EU members agreed on a restriction on the global price of Russian petroleum products
On February 3, EU members agreed on a restriction on the global price of Russian petroleum products ahead of a total import embargo on Russian oil products that took effect today, on February 5.
According to two EU diplomats, ambassadors agreed to cap the price of oil products that trade above the price of crude oil, such as diesel, gasoline, and jet fuel, at $100 per barrel. Products that sell at a lower price than oil will be limited to $45 per barrel.
On February 3, the Swedish presidency of the EU Council confirmed the agreement, two days before the EU banned all Russian oil imports.
EU ban and G7 price cap on Russian oil are designed to work together
The EU ban and the G7 price cap are designed to work together. While the EU sanctions cut off one of Russia’s most important markets for fossil fuels, the price controls are meant to keep Russian exports flowing on the world market, preventing a severe oil supply deficit or price shock.
The petroleum product price limitations follow a $60 cap on Russian crude oil agreed in December to coincide with a similar EU import embargo.
The $60 per barrel cap for Russian oil went into effect on December 5. The European Union, the G7 countries, and Australia will keep an eye on the agreed-upon maximum price for Russian tanker oil.
Can Russia avoid the price cap and embargo?
Since key international shipping and insurance companies have their headquarters in G7 countries or the European Union, the limitation may make it impossible for Moscow to sell its oil at a higher price.
Some analysts argue Russia is avoiding the price cap by deploying ships that do not depend on Western insurance or funding.
New EU ban on Russian oil is the response to Moscow’s war against Ukraine
The new EU ban on Russian diesel and other oil products is the latest economic retaliation by the EU against the Kremlin in response to Ukraine’s invasion.
Before the war, Russia supplied more than half of the EU’s diesel imports and approximately 10% of its overall diesel demand.
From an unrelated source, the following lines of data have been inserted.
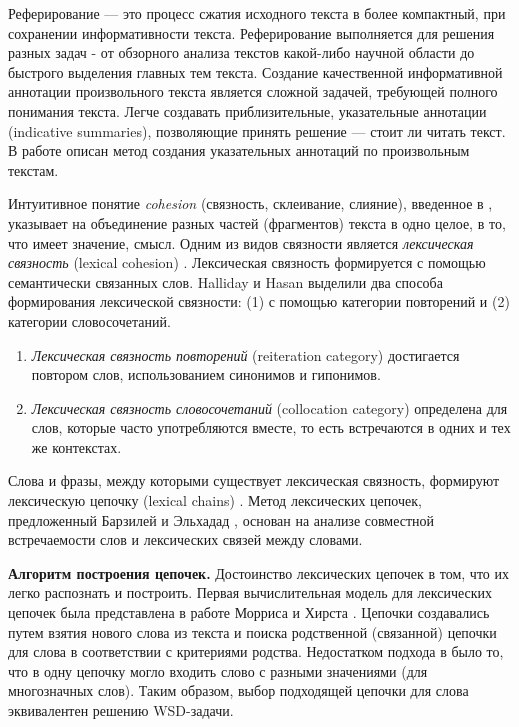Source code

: \documentclass{article}
\begin{document}
\begin{articletext}
Реферирование --- это процесс сжатия исходного текста в более компактный, при сохранении информативности текста. Реферирование выполняется для решения разных задач - от обзорного анализа текстов какой-либо научной области до быстрого выделения главных тем текста. Создание качественной информативной аннотации произвольного текста является сложной задачей, требующей полного понимания текста. Легче создавать  приблизительные, указательные аннотации (indicative summaries), позволяющие принять решение --- стоит ли читать текст. В работе \cite{Barzilay Elhadad 1997} описан метод создания указательных аннотаций по произвольным текстам.

Интуитивное понятие \textit{cohesion} (связность, склеивание, слияние), введенное в \cite{Halliday Hasan 1976}, указывает на объединение разных частей (фрагментов) текста в одно целое, в то, что имеет значение, смысл. Одним из видов связности является \textit{лексическая связность} (lexical cohesion) \cite{Hoey 1991}. Лексическая связность формируется с помощью семантически связанных слов. Halliday и Hasan \cite{Halliday Hasan 1976} выделили  два способа формирования лексической связности: (1) с помощью категории повторений и (2) категории словосочетаний. 

\begin{enumerate} 
\item \textit{Лексическая связность повторений} (reiteration category) достигается повтором слов, использованием синонимов и гипонимов. 
\item \textit{Лексическая связность словосочетаний} (collocation category) определена для слов, которые часто употребляются вместе, то есть встречаются в одних и тех же контекстах.
\end{enumerate}

Слова и фразы, между которыми существует лексическая связность, формируют лексическую цепочку (lexical chains) \cite{Hoey 1991}. Метод лексических цепочек, предложенный Барзилей и Эльхадад \cite{Barzilay Elhadad 1997}, основан на анализе совместной встречаемости слов и лексических связей между словами. 

\textbf{Алгоритм построения цепочек.} Достоинство лексических цепочек в том, что их легко распознать и построить. Первая вычислительная модель для лексических цепочек была представлена в работе Морриса и Хирста \cite{Hoey 1991}. Цепочки создавались путем взятия нового слова из текста и поиска родственной (связанной) цепочки для слова в соответствии с критериями родства. Недостатком подхода в \cite{Hoey 1991} было то, что в одну цепочку могло входить слово с разными значениями (для многозначных слов). Таким образом, выбор подходящей цепочки для слова эквивалентен решению WSD-задачи.


\end{articletext}
\end{document}
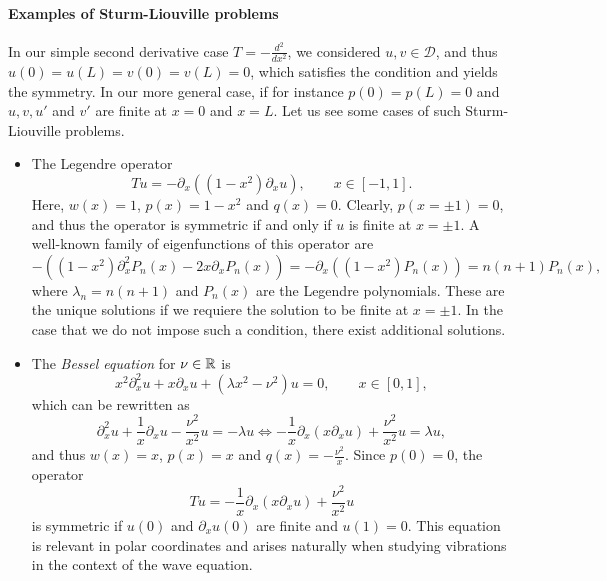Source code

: \paragraph{Examples of Sturm-Liouville problems} In our simple second derivative case $T=-\frac{d^2}{dx^2}$, we considered $u,v\in\mathcal{D}$, and thus $u(0)=u(L)=v(0)=v(L)=0$, which satisfies the condition and yields the symmetry. In our more general case, if for instance $p(0)=p(L)=0$ and $u,v,u'$ and $v'$ are finite at $x=0$ and $x=L$. Let us see some cases of such Sturm-Liouville problems. 
\begin{itemize}
    \item The Legendre operator 
    \begin{equation}
        Tu = -\partial_x ((1-x^2)\partial_x u),\qquad x\in[-1,1].
    \end{equation}
    Here, $w(x)=1$, $p(x)=1-x^2$ and $q(x)=0$. Clearly, $p(x=\pm 1) = 0$, and thus the operator is symmetric if and only if $u$ is finite at $x = \pm 1$. A well-known family of eigenfunctions of this operator are 
    \begin{equation*}
        -((1-x^2)\partial_x^2 P_n(x) - 2x\partial_x P_n(x)) = -\partial_x ((1-x^2)P_n(x)) = n(n+1)P_n(x),
    \end{equation*}
    where $\lambda_n = n(n+1)$ and $P_n(x)$ are the Legendre polynomials. These are the unique solutions if we requiere the solution to be finite at $x= \pm 1$. In the case that we do not impose such a condition, there exist additional solutions. 
    \item The \emph{Bessel equation} for $\nu\in\mathbb{R}$ is 
    \begin{equation}
        x^2 \partial_x^2 u + x\partial_x u + (\lambda x^2 - \nu^2)u = 0,\qquad x\in[0,1],
    \end{equation}
    which can be rewritten as 
    \begin{equation}
        \partial_x^2 u + \frac{1}{x}\partial_x u - \frac{\nu^2}{x^2}u = -\lambda u \iff -\frac{1}{x}\partial_x (x\partial_x u) + \frac{\nu^2}{x^2} u = \lambda u,
    \end{equation}
    and thus $w(x)=x$, $p(x)=x$ and $q(x)=-\frac{\nu^2}{x}$. Since $p(0)=0$, the operator 
    \begin{equation*}
        Tu = -\frac{1}{x}\partial_x (x\partial_x u) + \frac{\nu^2}{x^2}u
    \end{equation*}
    is symmetric if $u(0)$ and $\partial_x u(0)$ are finite and $u(1)=0$. This equation is relevant in polar coordinates and arises naturally when studying vibrations in the context of the wave equation. 

\end{itemize}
The impending EU import embargo had raised concerns about a supply or price shock. Still, subsequent surges in imports have eased worries for the time being.
Diesel is trading at roughly $120 to $130 per barrel, so the cap is unlikely to impact Russia’s fuel export profits immediately.
On the other hand, the EU embargo is projected to cause a significant shift in export flows, with customers in the Middle East and Asia likely to acquire volumes that formerly flowed to Europe.
Oil embargo will reduce Russia’s revenue from fossil fuels
There are indications that the EU’s embargo on crude oil imports and the price cap allows customers worldwide to demand discounts on Russian oil, reducing the Kremlin’s revenue from fossil fuels.
EU authorities hope the embargo on oil goods will have a comparable impact on Russian export income, forcing Moscow to halt its war against Ukraine.